/---
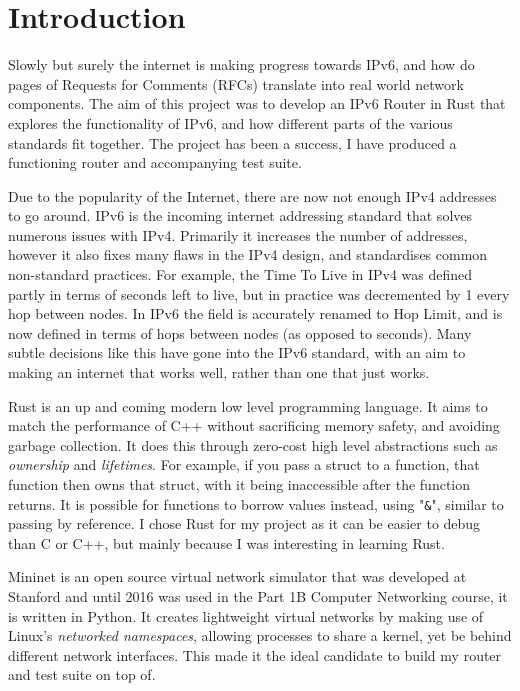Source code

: \documentclass[12pt,a4paper,twoside,openright]{report}
\begin{document}

\pagestyle{headings}

\chapter{Introduction}
Slowly but surely the internet is making progress towards IPv6, and how do pages of Requests for Comments (RFCs) translate into real world network components. The aim of this project was to develop an IPv6 Router in Rust that explores the functionality of IPv6, and how different parts of the various standards fit together. The project has been a success, I have produced a functioning router and accompanying test suite.

\bigskip

Due to the popularity of the Internet, there are now not enough IPv4 addresses to go around. IPv6 is the incoming internet addressing standard that solves numerous issues with IPv4.  Primarily it increases the number of addresses, however it also fixes many flaws in the IPv4 design, and standardises common non-standard practices. For example, the Time To Live in IPv4 was defined partly in terms of seconds left to live\cite{ipv4_rfc}, but in practice was decremented by 1 every hop between nodes. In IPv6 the field is accurately renamed to Hop Limit, and is now defined in terms of hops between nodes (as opposed to seconds). Many subtle decisions like this have gone into the IPv6 standard, with an aim to making an internet that works well, rather than one that just works.

\bigskip

Rust\cite{rust} is an up and coming modern low level programming language. It aims to match the performance of C++ without sacrificing memory safety, and avoiding garbage collection. It does this through zero-cost high level abstractions such as \textit{ownership} and \textit{lifetimes}. For example, if you pass a struct to a function, that function then owns that struct, with it being inaccessible after the function returns. It is possible for functions to borrow values instead, using "\texttt{\&}", similar to passing by reference.  I chose Rust for my project as it can be easier to debug than C or C++, but mainly because I was interesting in learning Rust.

\bigskip

Mininet\cite{mininet} is an open source virtual network simulator that was developed at Stanford and until 2016 was used in the Part 1B Computer Networking course, it is written in Python.  It creates lightweight virtual networks by making use of Linux's \textit{networked namespaces}, allowing processes to share a kernel, yet be behind different network interfaces. This made it the ideal candidate to build my router and test suite on top of.
\end{document}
\---
AIM OF THE EXERCISE — Leave images out of the retyped records; keep all else exact.

SOLUTION TO THIS TASK —
Source code

: \documentclass[12pt,a4paper,twoside,openright]{report}
\begin{document}

\pagestyle{headings}

\chapter{Introduction}
Slowly but surely the internet is making progress towards IPv6, and how do pages of Requests for Comments (RFCs) translate into real world network components. The aim of this project was to develop an IPv6 Router in Rust that explores the functionality of IPv6, and how different parts of the various standards fit together. The project has been a success, I have produced a functioning router and accompanying test suite.

\bigskip

Due to the popularity of the Internet, there are now not enough IPv4 addresses to go around. IPv6 is the incoming internet addressing standard that solves numerous issues with IPv4.  Primarily it increases the number of addresses, however it also fixes many flaws in the IPv4 design, and standardises common non-standard practices. For example, the Time To Live in IPv4 was defined partly in terms of seconds left to live\cite{ipv4_rfc}, but in practice was decremented by 1 every hop between nodes. In IPv6 the field is accurately renamed to Hop Limit, and is now defined in terms of hops between nodes (as opposed to seconds). Many subtle decisions like this have gone into the IPv6 standard, with an aim to making an internet that works well, rather than one that just works.

\bigskip

Rust\cite{rust} is an up and coming modern low level programming language. It aims to match the performance of C++ without sacrificing memory safety, and avoiding garbage collection. It does this through zero-cost high level abstractions such as \textit{ownership} and \textit{lifetimes}. For example, if you pass a struct to a function, that function then owns that struct, with it being inaccessible after the function returns. It is possible for functions to borrow values instead, using "\texttt{\&}", similar to passing by reference.  I chose Rust for my project as it can be easier to debug than C or C++, but mainly because I was interesting in learning Rust.

\bigskip

Mininet\cite{mininet} is an open source virtual network simulator that was developed at Stanford and until 2016 was used in the Part 1B Computer Networking course, it is written in Python.  It creates lightweight virtual networks by making use of Linux's \textit{networked namespaces}, allowing processes to share a kernel, yet be behind different network interfaces. This made it the ideal candidate to build my router and test suite on top of.
\end{document}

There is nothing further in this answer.